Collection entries
-----

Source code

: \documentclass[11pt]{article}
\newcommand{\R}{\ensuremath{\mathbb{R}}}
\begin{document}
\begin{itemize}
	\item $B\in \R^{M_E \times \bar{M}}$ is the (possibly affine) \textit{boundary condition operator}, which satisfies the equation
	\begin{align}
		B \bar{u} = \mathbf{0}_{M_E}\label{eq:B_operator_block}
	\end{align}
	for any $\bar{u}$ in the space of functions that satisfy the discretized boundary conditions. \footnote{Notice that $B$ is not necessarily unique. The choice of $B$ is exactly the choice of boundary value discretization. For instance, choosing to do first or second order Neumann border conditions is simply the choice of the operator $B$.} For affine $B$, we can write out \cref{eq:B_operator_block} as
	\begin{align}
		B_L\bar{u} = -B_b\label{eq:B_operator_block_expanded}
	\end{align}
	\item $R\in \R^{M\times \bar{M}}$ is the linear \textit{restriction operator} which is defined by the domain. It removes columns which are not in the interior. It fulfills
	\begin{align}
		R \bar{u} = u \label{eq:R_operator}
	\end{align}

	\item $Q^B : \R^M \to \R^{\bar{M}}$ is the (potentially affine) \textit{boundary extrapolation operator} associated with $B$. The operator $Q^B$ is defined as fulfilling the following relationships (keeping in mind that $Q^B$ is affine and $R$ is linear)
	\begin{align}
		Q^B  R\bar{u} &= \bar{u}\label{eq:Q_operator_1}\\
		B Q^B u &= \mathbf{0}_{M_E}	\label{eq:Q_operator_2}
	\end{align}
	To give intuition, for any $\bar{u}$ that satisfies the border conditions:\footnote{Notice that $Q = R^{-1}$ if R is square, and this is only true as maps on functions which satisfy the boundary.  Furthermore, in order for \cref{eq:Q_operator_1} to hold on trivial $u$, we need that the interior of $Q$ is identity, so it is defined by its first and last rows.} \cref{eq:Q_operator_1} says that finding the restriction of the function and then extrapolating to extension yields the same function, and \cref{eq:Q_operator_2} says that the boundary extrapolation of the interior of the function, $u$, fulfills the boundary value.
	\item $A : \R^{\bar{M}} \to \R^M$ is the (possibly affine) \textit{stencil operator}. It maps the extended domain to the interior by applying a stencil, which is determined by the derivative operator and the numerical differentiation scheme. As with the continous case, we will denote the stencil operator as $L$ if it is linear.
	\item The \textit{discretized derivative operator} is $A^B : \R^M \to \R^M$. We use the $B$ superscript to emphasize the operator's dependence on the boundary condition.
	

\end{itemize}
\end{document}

-----

What to produce:
Copy out the records in full, matching every line character for character.

Result:
Source code

: \documentclass[11pt]{article}
\newcommand{\R}{\ensuremath{\mathbb{R}}}
\begin{document}
\begin{itemize}
	\item $B\in \R^{M_E \times \bar{M}}$ is the (possibly affine) \textit{boundary condition operator}, which satisfies the equation
	\begin{align}
		B \bar{u} = \mathbf{0}_{M_E}\label{eq:B_operator_block}
	\end{align}
	for any $\bar{u}$ in the space of functions that satisfy the discretized boundary conditions. \footnote{Notice that $B$ is not necessarily unique. The choice of $B$ is exactly the choice of boundary value discretization. For instance, choosing to do first or second order Neumann border conditions is simply the choice of the operator $B$.} For affine $B$, we can write out \cref{eq:B_operator_block} as
	\begin{align}
		B_L\bar{u} = -B_b\label{eq:B_operator_block_expanded}
	\end{align}
	\item $R\in \R^{M\times \bar{M}}$ is the linear \textit{restriction operator} which is defined by the domain. It removes columns which are not in the interior. It fulfills
	\begin{align}
		R \bar{u} = u \label{eq:R_operator}
	\end{align}

	\item $Q^B : \R^M \to \R^{\bar{M}}$ is the (potentially affine) \textit{boundary extrapolation operator} associated with $B$. The operator $Q^B$ is defined as fulfilling the following relationships (keeping in mind that $Q^B$ is affine and $R$ is linear)
	\begin{align}
		Q^B  R\bar{u} &= \bar{u}\label{eq:Q_operator_1}\\
		B Q^B u &= \mathbf{0}_{M_E}	\label{eq:Q_operator_2}
	\end{align}
	To give intuition, for any $\bar{u}$ that satisfies the border conditions:\footnote{Notice that $Q = R^{-1}$ if R is square, and this is only true as maps on functions which satisfy the boundary.  Furthermore, in order for \cref{eq:Q_operator_1} to hold on trivial $u$, we need that the interior of $Q$ is identity, so it is defined by its first and last rows.} \cref{eq:Q_operator_1} says that finding the restriction of the function and then extrapolating to extension yields the same function, and \cref{eq:Q_operator_2} says that the boundary extrapolation of the interior of the function, $u$, fulfills the boundary value.
	\item $A : \R^{\bar{M}} \to \R^M$ is the (possibly affine) \textit{stencil operator}. It maps the extended domain to the interior by applying a stencil, which is determined by the derivative operator and the numerical differentiation scheme. As with the continous case, we will denote the stencil operator as $L$ if it is linear.
	\item The \textit{discretized derivative operator} is $A^B : \R^M \to \R^M$. We use the $B$ superscript to emphasize the operator's dependence on the boundary condition.
	

\end{itemize}
\end{document}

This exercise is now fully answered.